The label in the center of The Giant Day, the Olivia Tremor Control‘s second seven inch, details the side effects of a drug called Ketamine Hydrochloride. This anesthetic, known to the carefree elite as “Special K”, is used most often in a veterinary capacity, but it has inevitably found its way into the hands of those other than doctors. The effects of a Special K party are described as vivid and even comparable to a “dream-like (state of) delirium”, according to the record label. The first side of the hallucinatory Giant Day seven inch, the band’s Drug Racer Records offering, concludes a dream-like state of delirium by spinning into a locked groove that incessantly loops a whining backward organ track and the record must then be flipped. This EP, in addition to the OTC’s California Demise debut EP, grabbed enough attention to warrant an album for the band in 1996 which has since become an indie pop classic.

The Olivia Tremor Control made the Giant Day noise, and then proceeded to make some more noise. But the follow-up noise was enough to fill a full-length album on Flydaddy Records. This concept record, Music from the Unrealized Film Script, Dusk at Cubist Castle, coincided with the ubiquitous message board discussion topic known as the Elephant 6 Collective. In Athens, Georgia, the OTC helped develop this artistic collective as one of its core bands before they disbanded after the release of their second LP. Now, their debut full-length, still as strong a record as it ever was, has been re-released as its original home (Flydaddy Records) folded after the band called it quits. Fortunately, every special moment has been preserved on this Cloud Recordings re-release, from the sleeve’s stunning artwork to its mind-blowing psychedelic symphonies.
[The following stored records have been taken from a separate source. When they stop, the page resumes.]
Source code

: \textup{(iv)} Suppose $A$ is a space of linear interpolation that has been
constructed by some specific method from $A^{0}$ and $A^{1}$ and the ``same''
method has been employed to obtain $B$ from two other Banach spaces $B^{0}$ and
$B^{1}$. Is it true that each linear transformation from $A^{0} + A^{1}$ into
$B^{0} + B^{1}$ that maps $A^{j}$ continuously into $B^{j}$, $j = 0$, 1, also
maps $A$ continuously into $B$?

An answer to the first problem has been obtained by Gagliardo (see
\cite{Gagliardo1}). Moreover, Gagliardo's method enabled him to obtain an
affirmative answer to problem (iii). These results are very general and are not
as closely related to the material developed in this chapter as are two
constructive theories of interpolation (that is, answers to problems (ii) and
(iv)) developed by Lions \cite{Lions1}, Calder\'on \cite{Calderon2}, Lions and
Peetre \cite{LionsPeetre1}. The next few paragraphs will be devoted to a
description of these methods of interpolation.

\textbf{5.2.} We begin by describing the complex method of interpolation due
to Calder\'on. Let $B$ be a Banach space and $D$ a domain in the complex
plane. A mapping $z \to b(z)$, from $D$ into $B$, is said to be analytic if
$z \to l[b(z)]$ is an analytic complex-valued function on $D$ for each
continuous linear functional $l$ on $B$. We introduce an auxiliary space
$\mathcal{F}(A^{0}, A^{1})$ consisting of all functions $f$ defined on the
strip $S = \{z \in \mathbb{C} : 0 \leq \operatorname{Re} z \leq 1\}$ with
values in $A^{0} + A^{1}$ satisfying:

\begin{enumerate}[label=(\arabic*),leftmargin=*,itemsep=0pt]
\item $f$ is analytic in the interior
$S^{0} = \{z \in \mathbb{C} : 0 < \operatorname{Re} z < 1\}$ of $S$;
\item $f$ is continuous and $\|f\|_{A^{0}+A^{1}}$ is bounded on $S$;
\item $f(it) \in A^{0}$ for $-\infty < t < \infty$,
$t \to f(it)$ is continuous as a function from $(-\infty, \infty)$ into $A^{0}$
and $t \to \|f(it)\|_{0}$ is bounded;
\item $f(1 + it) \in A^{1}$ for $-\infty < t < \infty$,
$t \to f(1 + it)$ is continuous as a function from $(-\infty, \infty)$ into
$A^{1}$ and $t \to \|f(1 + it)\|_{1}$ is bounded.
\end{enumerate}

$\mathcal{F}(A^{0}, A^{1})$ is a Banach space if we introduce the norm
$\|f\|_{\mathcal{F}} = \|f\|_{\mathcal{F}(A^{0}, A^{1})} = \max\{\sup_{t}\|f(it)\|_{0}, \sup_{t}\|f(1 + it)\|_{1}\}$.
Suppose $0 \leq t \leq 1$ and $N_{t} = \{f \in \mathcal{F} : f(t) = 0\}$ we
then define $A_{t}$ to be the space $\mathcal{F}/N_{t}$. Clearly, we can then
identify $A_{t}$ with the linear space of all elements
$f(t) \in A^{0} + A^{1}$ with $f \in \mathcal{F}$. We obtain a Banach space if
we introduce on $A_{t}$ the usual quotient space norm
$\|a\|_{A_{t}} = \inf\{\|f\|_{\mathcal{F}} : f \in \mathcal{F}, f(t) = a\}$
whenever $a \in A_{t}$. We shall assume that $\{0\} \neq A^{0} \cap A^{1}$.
The Olivia Tremor Control (and most of their E6 peers) called heavily on the psych-pop of the 1960s as they prepared the Dusk at Cubist Castle album. Even though they were far enough entrenched in the madness that surfaced on the Beach Boys’ Smile bootlegs and Pink Floyd’s The Piper at the Gates of Dawn LP, the OTC’s affection for the classic hooks of “Don’t Worry Baby” and “If I Needed Someone” sneak through on even the messiest of tracks here. Dusk is undeniably an ode to all that made 1967 so special, but the band is too headstrong in its own direction to be simply pushed aside as a replica of British and California psychedelia.
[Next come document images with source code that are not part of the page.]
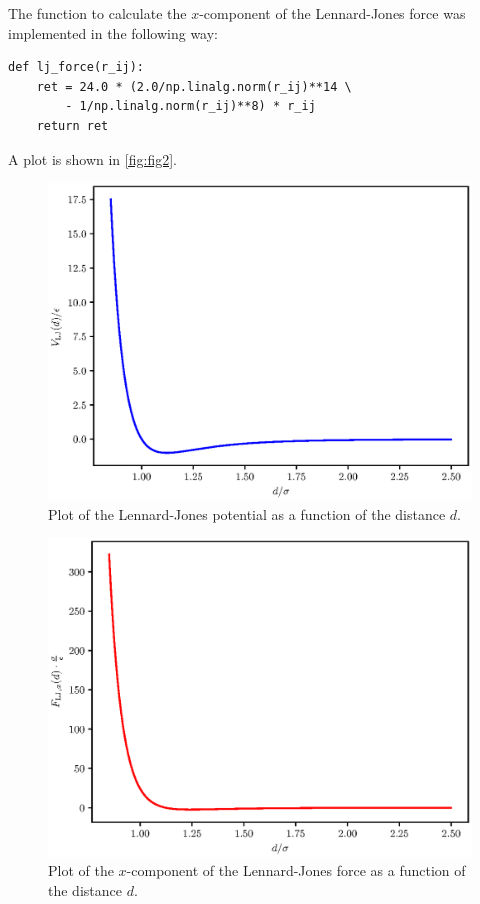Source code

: \documentclass[a4paper,10pt,bibtotoc]{scrartcl}
\begin{document}
The function to calculate the $x$-component of the Lennard-Jones force was implemented in the following way:
\begin{lstlisting}
def lj_force(r_ij):
    ret = 24.0 * (2.0/np.linalg.norm(r_ij)**14 \
        - 1/np.linalg.norm(r_ij)**8) * r_ij
    return ret
\end{lstlisting}
A plot is shown in \autoref{fig:fig2}.

\begin{figure}[t]
 \includegraphics{lennard_jones_potential.eps}
 \caption{Plot of the Lennard-Jones potential as a function of the distance $d$.}
 \label{fig:fig1}
\end{figure}
\begin{figure}[t]
 \includegraphics{lennard_jones_force.eps}
 \caption{Plot of the $x$-component of the Lennard-Jones force as a function of the distance $d$.}
 \label{fig:fig2}
\end{figure}
\end{document}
Dusk at Cubist Castle‘s creative examples of songcraft come not from leaders Bill Doss and Will Hart’s love for the Byrds, but rather the blend of their interest in pop’s most decadent era and their childlike investigation of what dreams are made of. Their fixation on nocturnal thought processes emerges here in Dusk‘s dream-heavy lyrics, not to mention in the slew of releases and projects following this one (see: Black Swan Network, Circulatory System). This investigation of dreams underscores what has been deemed the neo-psychedelia that characterizes Dusk in its most obvious form, on “Define a Transparent Dream”.

The circling vocals on “Define” ponder what will have to be done to uncover what happens under the covers: “Feel the atmosphere breathe with life / Model portrait heads of Gertrude Stein / Define a transparent dream”. While the seeds for this sort of hypothetical forging were planted by the Electric Prunes some time ago, it takes a latent and somewhat challenging form toward the end of Dusk as an experimental collage called “Green Typewriters” soaks up a whopping nine tracks. This doesn’t just become an atmospheric mess, however. The soundscapes in “Typewriters” are cleverly interspersed with bits and pieces of Beatlesque structured pop, rescuing it from boring self-indulgence.

The band effectively steers clear of self-indulgence for the record’s entirety. This may have been a feat of monstrous proportions perhaps because of the OTC’s ever-present eagerness to completely displace the listener. Attempts at disrupting the psyche are made with the spacious droning blurs in the aforementioned “Typewriters” and in the lighter, breezy sway of “N.Y.C. -25”. This, the album’s closer, works as a chipper counterpart to “The Silvery Light of a Dream” on the Apples’ Tone Soul Evolution, simply because “NYC” is just long enough, trailing out into unfinished disorientation.

The Olivia Tremor Control manage to completely pull off the lost classic sound that they’d been associated with on Dusk at Cubist Castle. By adhering to the strict and completely bizarre ritual of searching out new sounds via experimenting with four-track recorders and trying to interpret fragments of song ideas, the band recalls some of pop’s finest elements while offering a great deal of new ones. The ideas conveyed here complement fittingly the lush artwork drawn for the record by its two founders in that the unique sonic compositions can be seen as a single, simultaneous tribute to both Salvador Dali and Syd Barret. Dusk‘s re-release is imperative, both to remind admirers of the album’s once-shelved treasures, as well as to delight newcomers with its weird music box of secrets.